→ TASK INSTRUCTIONS
When a picture appears among the records, leave it out, and copy all else exactly.

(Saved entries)
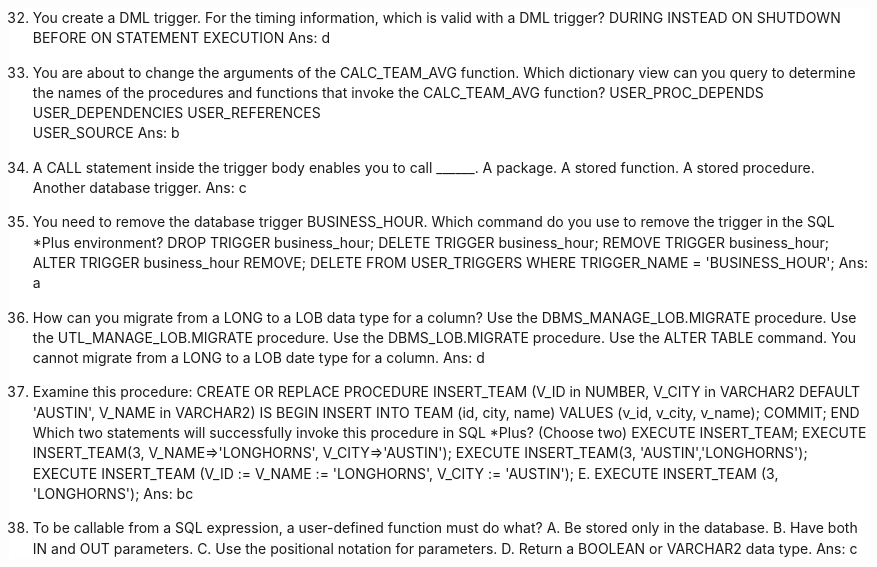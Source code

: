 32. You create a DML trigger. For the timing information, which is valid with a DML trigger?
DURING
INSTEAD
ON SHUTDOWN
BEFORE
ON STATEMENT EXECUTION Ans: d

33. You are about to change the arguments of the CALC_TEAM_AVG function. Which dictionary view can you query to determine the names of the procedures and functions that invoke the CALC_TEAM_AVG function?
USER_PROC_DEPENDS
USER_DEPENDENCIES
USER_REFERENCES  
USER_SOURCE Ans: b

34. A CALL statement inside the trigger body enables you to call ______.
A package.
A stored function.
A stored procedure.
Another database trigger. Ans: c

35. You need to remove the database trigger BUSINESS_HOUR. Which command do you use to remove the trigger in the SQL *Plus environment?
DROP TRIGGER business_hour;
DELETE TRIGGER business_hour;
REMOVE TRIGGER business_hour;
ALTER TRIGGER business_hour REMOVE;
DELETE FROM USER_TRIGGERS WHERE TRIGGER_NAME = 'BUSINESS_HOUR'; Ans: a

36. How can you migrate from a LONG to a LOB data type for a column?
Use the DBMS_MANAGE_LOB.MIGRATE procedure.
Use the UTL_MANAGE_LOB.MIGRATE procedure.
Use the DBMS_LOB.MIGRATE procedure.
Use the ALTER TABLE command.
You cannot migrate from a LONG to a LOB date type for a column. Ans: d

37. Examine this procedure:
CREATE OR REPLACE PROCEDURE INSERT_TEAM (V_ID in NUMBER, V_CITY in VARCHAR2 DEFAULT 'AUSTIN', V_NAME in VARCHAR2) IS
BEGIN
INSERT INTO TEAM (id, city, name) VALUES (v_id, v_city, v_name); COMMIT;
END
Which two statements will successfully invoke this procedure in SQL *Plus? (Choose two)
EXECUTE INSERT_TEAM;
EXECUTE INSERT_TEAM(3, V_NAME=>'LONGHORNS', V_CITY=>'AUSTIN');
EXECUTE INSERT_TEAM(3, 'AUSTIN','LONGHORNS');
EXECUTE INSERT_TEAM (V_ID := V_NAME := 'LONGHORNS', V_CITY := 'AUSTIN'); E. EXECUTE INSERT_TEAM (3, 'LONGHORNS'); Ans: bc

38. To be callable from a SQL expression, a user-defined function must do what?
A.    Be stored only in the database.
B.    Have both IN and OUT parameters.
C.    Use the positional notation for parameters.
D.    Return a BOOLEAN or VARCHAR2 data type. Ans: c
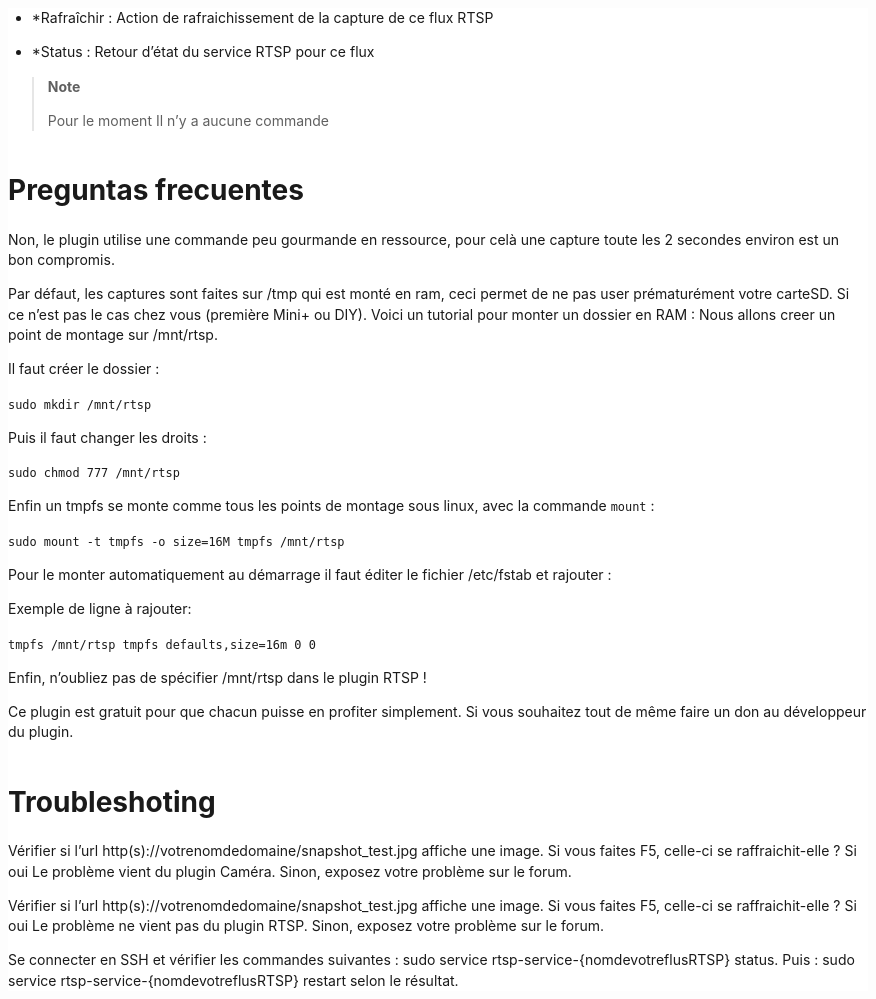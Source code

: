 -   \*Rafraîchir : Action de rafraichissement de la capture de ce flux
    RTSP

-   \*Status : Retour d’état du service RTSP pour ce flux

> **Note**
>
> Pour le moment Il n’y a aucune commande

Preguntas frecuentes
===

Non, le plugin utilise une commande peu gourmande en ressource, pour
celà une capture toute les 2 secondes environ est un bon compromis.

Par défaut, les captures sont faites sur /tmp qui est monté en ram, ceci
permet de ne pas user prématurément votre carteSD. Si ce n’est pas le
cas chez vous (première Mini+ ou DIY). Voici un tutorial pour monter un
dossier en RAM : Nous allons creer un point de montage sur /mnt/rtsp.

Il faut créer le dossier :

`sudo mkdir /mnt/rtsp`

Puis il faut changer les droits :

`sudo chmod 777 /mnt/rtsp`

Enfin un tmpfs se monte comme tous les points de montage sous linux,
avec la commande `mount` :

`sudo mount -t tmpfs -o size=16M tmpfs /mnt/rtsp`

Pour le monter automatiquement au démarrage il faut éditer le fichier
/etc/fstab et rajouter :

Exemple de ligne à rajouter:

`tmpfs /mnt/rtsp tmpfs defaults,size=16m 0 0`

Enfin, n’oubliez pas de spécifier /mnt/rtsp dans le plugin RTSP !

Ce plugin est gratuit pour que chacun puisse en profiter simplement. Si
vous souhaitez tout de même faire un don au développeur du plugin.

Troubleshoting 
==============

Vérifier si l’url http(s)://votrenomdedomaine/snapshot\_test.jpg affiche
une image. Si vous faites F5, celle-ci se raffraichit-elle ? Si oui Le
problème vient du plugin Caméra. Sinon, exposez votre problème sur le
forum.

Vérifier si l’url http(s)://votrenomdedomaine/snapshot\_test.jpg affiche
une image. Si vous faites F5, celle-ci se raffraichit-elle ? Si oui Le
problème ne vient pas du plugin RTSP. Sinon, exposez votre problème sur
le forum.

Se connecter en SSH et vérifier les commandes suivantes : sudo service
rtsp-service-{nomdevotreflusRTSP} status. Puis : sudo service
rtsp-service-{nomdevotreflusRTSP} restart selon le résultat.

→ RESPONSE BOX
Source code

: 32. You create a DML trigger. For the timing information, which is valid with a DML trigger?
DURING
INSTEAD
ON SHUTDOWN
BEFORE
ON STATEMENT EXECUTION Ans: d

33. You are about to change the arguments of the CALC_TEAM_AVG function. Which dictionary view can you query to determine the names of the procedures and functions that invoke the CALC_TEAM_AVG function?
USER_PROC_DEPENDS
USER_DEPENDENCIES
USER_REFERENCES  
USER_SOURCE Ans: b

34. A CALL statement inside the trigger body enables you to call ______.
A package.
A stored function.
A stored procedure.
Another database trigger. Ans: c

35. You need to remove the database trigger BUSINESS_HOUR. Which command do you use to remove the trigger in the SQL *Plus environment?
DROP TRIGGER business_hour;
DELETE TRIGGER business_hour;
REMOVE TRIGGER business_hour;
ALTER TRIGGER business_hour REMOVE;
DELETE FROM USER_TRIGGERS WHERE TRIGGER_NAME = 'BUSINESS_HOUR'; Ans: a

36. How can you migrate from a LONG to a LOB data type for a column?
Use the DBMS_MANAGE_LOB.MIGRATE procedure.
Use the UTL_MANAGE_LOB.MIGRATE procedure.
Use the DBMS_LOB.MIGRATE procedure.
Use the ALTER TABLE command.
You cannot migrate from a LONG to a LOB date type for a column. Ans: d

37. Examine this procedure:
CREATE OR REPLACE PROCEDURE INSERT_TEAM (V_ID in NUMBER, V_CITY in VARCHAR2 DEFAULT 'AUSTIN', V_NAME in VARCHAR2) IS
BEGIN
INSERT INTO TEAM (id, city, name) VALUES (v_id, v_city, v_name); COMMIT;
END
Which two statements will successfully invoke this procedure in SQL *Plus? (Choose two)
EXECUTE INSERT_TEAM;
EXECUTE INSERT_TEAM(3, V_NAME=>'LONGHORNS', V_CITY=>'AUSTIN');
EXECUTE INSERT_TEAM(3, 'AUSTIN','LONGHORNS');
EXECUTE INSERT_TEAM (V_ID := V_NAME := 'LONGHORNS', V_CITY := 'AUSTIN'); E. EXECUTE INSERT_TEAM (3, 'LONGHORNS'); Ans: bc

38. To be callable from a SQL expression, a user-defined function must do what?
A.    Be stored only in the database.
B.    Have both IN and OUT parameters.
C.    Use the positional notation for parameters.
D.    Return a BOOLEAN or VARCHAR2 data type. Ans: c
Source code

: -   \*Rafraîchir : Action de rafraichissement de la capture de ce flux
    RTSP

-   \*Status : Retour d’état du service RTSP pour ce flux

> **Note**
>
> Pour le moment Il n’y a aucune commande

Preguntas frecuentes
===

Non, le plugin utilise une commande peu gourmande en ressource, pour
celà une capture toute les 2 secondes environ est un bon compromis.

Par défaut, les captures sont faites sur /tmp qui est monté en ram, ceci
permet de ne pas user prématurément votre carteSD. Si ce n’est pas le
cas chez vous (première Mini+ ou DIY). Voici un tutorial pour monter un
dossier en RAM : Nous allons creer un point de montage sur /mnt/rtsp.

Il faut créer le dossier :

`sudo mkdir /mnt/rtsp`

Puis il faut changer les droits :

`sudo chmod 777 /mnt/rtsp`

Enfin un tmpfs se monte comme tous les points de montage sous linux,
avec la commande `mount` :

`sudo mount -t tmpfs -o size=16M tmpfs /mnt/rtsp`

Pour le monter automatiquement au démarrage il faut éditer le fichier
/etc/fstab et rajouter :

Exemple de ligne à rajouter:

`tmpfs /mnt/rtsp tmpfs defaults,size=16m 0 0`

Enfin, n’oubliez pas de spécifier /mnt/rtsp dans le plugin RTSP !

Ce plugin est gratuit pour que chacun puisse en profiter simplement. Si
vous souhaitez tout de même faire un don au développeur du plugin.

Troubleshoting 
==============

Vérifier si l’url http(s)://votrenomdedomaine/snapshot\_test.jpg affiche
une image. Si vous faites F5, celle-ci se raffraichit-elle ? Si oui Le
problème vient du plugin Caméra. Sinon, exposez votre problème sur le
forum.

Vérifier si l’url http(s)://votrenomdedomaine/snapshot\_test.jpg affiche
une image. Si vous faites F5, celle-ci se raffraichit-elle ? Si oui Le
problème ne vient pas du plugin RTSP. Sinon, exposez votre problème sur
le forum.

Se connecter en SSH et vérifier les commandes suivantes : sudo service
rtsp-service-{nomdevotreflusRTSP} status. Puis : sudo service
rtsp-service-{nomdevotreflusRTSP} restart selon le résultat.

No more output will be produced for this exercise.